Protest Against Drive
Mitford medicine shops kept shut
Traders of the country’s largest wholesale medicine market in the capital’s Mitford yesterday kept their shops shut, protesting Saturday’s drive against the sale of illegal and unauthorised medicine. A mobile court jointly raided the market with the help of Rapid Action Battalion-10, the Directorate General of Drug Administration (DGDA), and Bangladesh Standards and Testing Institution (BSTI), and seized medicine worth Tk 5 crore.
A total of 94 people were arrested in this connection, and more than Tk 1.28 crore was realised in fines.
The traders alleged that the Rab personnel had harassed them, arrested their fellow traders, and seized their goods indiscriminately.
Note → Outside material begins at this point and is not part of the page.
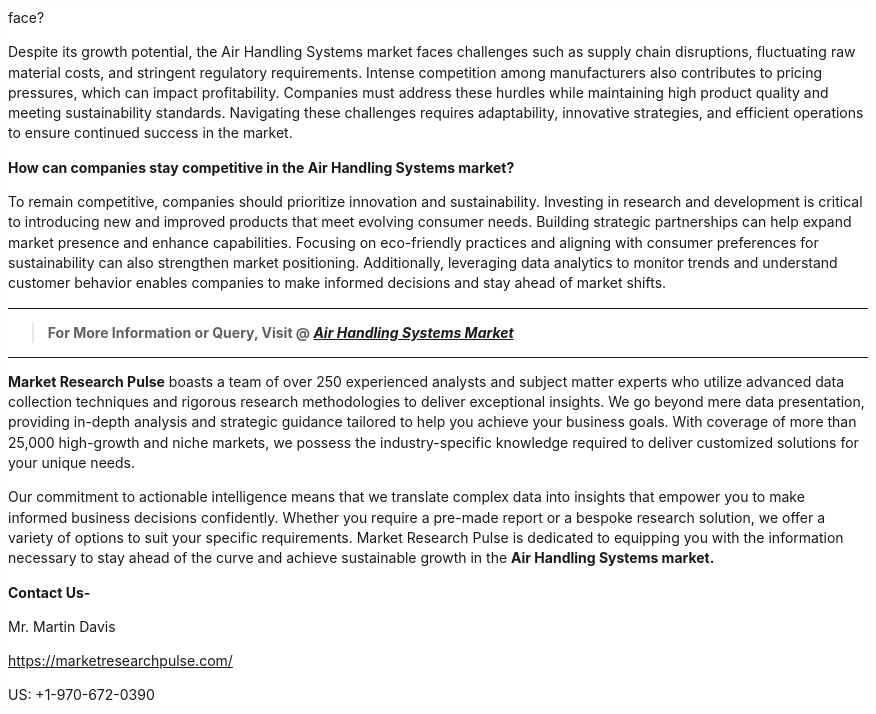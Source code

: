 face?</strong></p><p>Despite its growth potential, the Air Handling Systems market faces challenges such as supply chain disruptions, fluctuating raw material costs, and stringent regulatory requirements. Intense competition among manufacturers also contributes to pricing pressures, which can impact profitability. Companies must address these hurdles while maintaining high product quality and meeting sustainability standards. Navigating these challenges requires adaptability, innovative strategies, and efficient operations to ensure continued success in the market.</p><p><strong>How can companies stay competitive in the Air Handling Systems market?</strong></p><p>To remain competitive, companies should prioritize innovation and sustainability. Investing in research and development is critical to introducing new and improved products that meet evolving consumer needs. Building strategic partnerships can help expand market presence and enhance capabilities. Focusing on eco-friendly practices and aligning with consumer preferences for sustainability can also strengthen market positioning. Additionally, leveraging data analytics to monitor trends and understand customer behavior enables companies to make informed decisions and stay ahead of market shifts.</p><hr /><blockquote><p><strong>For More Information or Query, Visit @&nbsp;<em><a href="https://marketresearchpulse.com/report/102586/air-handling-systems-market?utm_source=Linkedin&utm_medium=027">Air Handling Systems Market</a></em></strong></p></blockquote><hr /><p><strong>Market Research Pulse</strong> boasts a team of over 250 experienced analysts and subject matter experts who utilize advanced data collection techniques and rigorous research methodologies to deliver exceptional insights. We go beyond mere data presentation, providing in-depth analysis and strategic guidance tailored to help you achieve your business goals. With coverage of more than 25,000 high-growth and niche markets, we possess the industry-specific knowledge required to deliver customized solutions for your unique needs.</p><p>Our commitment to actionable intelligence means that we translate complex data into insights that empower you to make informed business decisions confidently. Whether you require a pre-made report or a bespoke research solution, we offer a variety of options to suit your specific requirements. Market Research Pulse is dedicated to equipping you with the information necessary to stay ahead of the curve and achieve sustainable growth in the <strong>Air Handling Systems market.</strong></p><p><strong>Contact Us-</strong></p><p>Mr. Martin Davis</p><p>https://marketresearchpulse.com/</p><p>US: +1-970-672-0390</p>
They urged the Bangladesh Chemists and Druggists Samity (BCDS) to come up with measures to free the arrested traders.
Out of 94 arrestees, 22 are still serving different terms in jail, whereas the remaining 72 were freed after realising fines from them.
To realise their demands, the traders blocked the road in front of the BCDS Bhaban at Mitford from 9:00am to 4:00pm, causing untold sufferings to customers and outdoor patients of Mitford Hospital. The relatives of the patients were seen travelling to other parts of the country to collect medicine for their dear ones.
The traders claimed that the mobile court had considered the medicine sold at cheaper rate to be of substandard quality.
“It is the responsibility of the DGDA to check the quality of the medicine, and fix the price. They should fine the companies who produce these drugs, not us, the sellers,” one of the traders said.
Regarding import-banned items, traders questioned how it was possible for such items to have entered the country through following import procedures if they were banned.
“Doctors prescribe many of these items, and therefore, we have to keep those in the shops,” said Borhanuddin Ahmed, who was fined Tk 1 lakh for selling unauthorised foreign ointments and surgical items.
Another trader, who was fined Tk1 lakh, wishing anonymity, said he had tablets of Aventis Company in his shop. He questioned: “Is it my fault that the company did not put the Drug Administration Registration (DAR) number on it?”
Refuting the allegation of wholesale arrest, Sharif Md Forhad Hossain, magistrate of Rab-10, said, “Had the allegation of wholesale arrests been true, there could have been 500 detainees as we checked 500 shops and godowns. Out of these 500, we found problems only in 80 shops.”
Many of the shops did not have drug licences and pharmacists as per rule, he said.
In the absence of pharmacists, the traders themselves often cannot differentiate between the medicine of foreign original brands and approved drug companies from the counterfeit ones made in China, he added.
Forhad said they had found hundred percent doctor’s sample medicines at eight to nine shops.
Many previously registered local companies, which have been banned by the government, still use their previous DAR number. “It is often impossible for an uninformed person to notice this discrepancy,” he explained.
A source in the DGDA explained that a wholesale drug shop does not require a pharmacist, but a retailer does. “Most of the shops in the Mitford area have retail licences. But they have been carrying out wholesale business. Most of these shops do not have pharmacists.”
The source also rejected the version of BCDS Deputy Secretary ASM Monir Hossain, who claimed that expired medicine was not being sold at any shops in Mitford. “We found some expired medicines. But I cannot give the exact number right away,” he said.
The BCDS is scheduled to hold a meeting today around 11:00am to decide whether medicine traders across the country will keep their shops closed till the detained traders are released.
Monir Hossain also said around 2,000 medicine shops in 43 markets at Mitford were kept shut in protest of Saturday’s drive.